Source texts of formatted documents:

• • • •

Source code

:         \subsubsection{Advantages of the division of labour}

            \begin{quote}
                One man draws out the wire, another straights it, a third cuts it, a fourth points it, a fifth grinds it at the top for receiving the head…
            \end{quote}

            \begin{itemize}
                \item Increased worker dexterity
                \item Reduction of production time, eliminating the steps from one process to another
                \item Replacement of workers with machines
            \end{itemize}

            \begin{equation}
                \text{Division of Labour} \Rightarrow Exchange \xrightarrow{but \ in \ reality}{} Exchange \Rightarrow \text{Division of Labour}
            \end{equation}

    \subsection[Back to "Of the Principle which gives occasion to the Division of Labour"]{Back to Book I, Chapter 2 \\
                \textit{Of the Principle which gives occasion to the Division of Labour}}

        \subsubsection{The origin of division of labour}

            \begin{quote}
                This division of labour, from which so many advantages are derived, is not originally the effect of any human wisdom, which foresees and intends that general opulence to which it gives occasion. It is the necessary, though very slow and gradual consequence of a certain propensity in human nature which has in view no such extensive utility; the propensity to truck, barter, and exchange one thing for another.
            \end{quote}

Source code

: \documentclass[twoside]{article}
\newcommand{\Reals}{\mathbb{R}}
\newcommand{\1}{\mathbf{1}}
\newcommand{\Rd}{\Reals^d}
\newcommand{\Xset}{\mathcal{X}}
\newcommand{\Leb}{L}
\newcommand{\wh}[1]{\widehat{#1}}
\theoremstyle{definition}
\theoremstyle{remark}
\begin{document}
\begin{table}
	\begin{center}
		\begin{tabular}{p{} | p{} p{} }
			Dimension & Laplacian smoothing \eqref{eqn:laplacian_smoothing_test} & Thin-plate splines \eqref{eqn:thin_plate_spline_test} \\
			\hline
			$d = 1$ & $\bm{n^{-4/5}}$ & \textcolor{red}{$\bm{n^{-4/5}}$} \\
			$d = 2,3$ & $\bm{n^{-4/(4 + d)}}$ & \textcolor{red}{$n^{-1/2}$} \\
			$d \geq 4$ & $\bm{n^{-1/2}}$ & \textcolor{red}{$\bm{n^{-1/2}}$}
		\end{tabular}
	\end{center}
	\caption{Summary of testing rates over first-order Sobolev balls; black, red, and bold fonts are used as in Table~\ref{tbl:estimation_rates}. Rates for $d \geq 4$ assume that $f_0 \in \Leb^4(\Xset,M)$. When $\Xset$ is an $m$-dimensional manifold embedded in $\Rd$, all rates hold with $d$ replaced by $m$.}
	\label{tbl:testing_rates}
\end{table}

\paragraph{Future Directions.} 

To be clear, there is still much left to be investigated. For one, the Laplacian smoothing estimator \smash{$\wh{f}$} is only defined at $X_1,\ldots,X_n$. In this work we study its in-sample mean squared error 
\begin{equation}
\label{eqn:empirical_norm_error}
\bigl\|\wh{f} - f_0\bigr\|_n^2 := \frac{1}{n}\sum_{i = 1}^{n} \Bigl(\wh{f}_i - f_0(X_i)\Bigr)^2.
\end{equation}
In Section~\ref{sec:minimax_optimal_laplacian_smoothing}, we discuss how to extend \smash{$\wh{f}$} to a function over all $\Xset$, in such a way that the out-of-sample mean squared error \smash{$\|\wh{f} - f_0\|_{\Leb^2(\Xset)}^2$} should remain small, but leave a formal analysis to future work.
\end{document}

• • • •

Please copy out each entry exactly as it appears above.

Written response:
Source code

:         \subsubsection{Advantages of the division of labour}

            \begin{quote}
                One man draws out the wire, another straights it, a third cuts it, a fourth points it, a fifth grinds it at the top for receiving the head…
            \end{quote}

            \begin{itemize}
                \item Increased worker dexterity
                \item Reduction of production time, eliminating the steps from one process to another
                \item Replacement of workers with machines
            \end{itemize}

            \begin{equation}
                \text{Division of Labour} \Rightarrow Exchange \xrightarrow{but \ in \ reality}{} Exchange \Rightarrow \text{Division of Labour}
            \end{equation}

    \subsection[Back to "Of the Principle which gives occasion to the Division of Labour"]{Back to Book I, Chapter 2 \\
                \textit{Of the Principle which gives occasion to the Division of Labour}}

        \subsubsection{The origin of division of labour}

            \begin{quote}
                This division of labour, from which so many advantages are derived, is not originally the effect of any human wisdom, which foresees and intends that general opulence to which it gives occasion. It is the necessary, though very slow and gradual consequence of a certain propensity in human nature which has in view no such extensive utility; the propensity to truck, barter, and exchange one thing for another.
            \end{quote}

Source code

: \documentclass[twoside]{article}
\newcommand{\Reals}{\mathbb{R}}
\newcommand{\1}{\mathbf{1}}
\newcommand{\Rd}{\Reals^d}
\newcommand{\Xset}{\mathcal{X}}
\newcommand{\Leb}{L}
\newcommand{\wh}[1]{\widehat{#1}}
\theoremstyle{definition}
\theoremstyle{remark}
\begin{document}
\begin{table}
	\begin{center}
		\begin{tabular}{p{} | p{} p{} }
			Dimension & Laplacian smoothing \eqref{eqn:laplacian_smoothing_test} & Thin-plate splines \eqref{eqn:thin_plate_spline_test} \\
			\hline
			$d = 1$ & $\bm{n^{-4/5}}$ & \textcolor{red}{$\bm{n^{-4/5}}$} \\
			$d = 2,3$ & $\bm{n^{-4/(4 + d)}}$ & \textcolor{red}{$n^{-1/2}$} \\
			$d \geq 4$ & $\bm{n^{-1/2}}$ & \textcolor{red}{$\bm{n^{-1/2}}$}
		\end{tabular}
	\end{center}
	\caption{Summary of testing rates over first-order Sobolev balls; black, red, and bold fonts are used as in Table~\ref{tbl:estimation_rates}. Rates for $d \geq 4$ assume that $f_0 \in \Leb^4(\Xset,M)$. When $\Xset$ is an $m$-dimensional manifold embedded in $\Rd$, all rates hold with $d$ replaced by $m$.}
	\label{tbl:testing_rates}
\end{table}

\paragraph{Future Directions.} 

To be clear, there is still much left to be investigated. For one, the Laplacian smoothing estimator \smash{$\wh{f}$} is only defined at $X_1,\ldots,X_n$. In this work we study its in-sample mean squared error 
\begin{equation}
\label{eqn:empirical_norm_error}
\bigl\|\wh{f} - f_0\bigr\|_n^2 := \frac{1}{n}\sum_{i = 1}^{n} \Bigl(\wh{f}_i - f_0(X_i)\Bigr)^2.
\end{equation}
In Section~\ref{sec:minimax_optimal_laplacian_smoothing}, we discuss how to extend \smash{$\wh{f}$} to a function over all $\Xset$, in such a way that the out-of-sample mean squared error \smash{$\|\wh{f} - f_0\|_{\Leb^2(\Xset)}^2$} should remain small, but leave a formal analysis to future work.
\end{document}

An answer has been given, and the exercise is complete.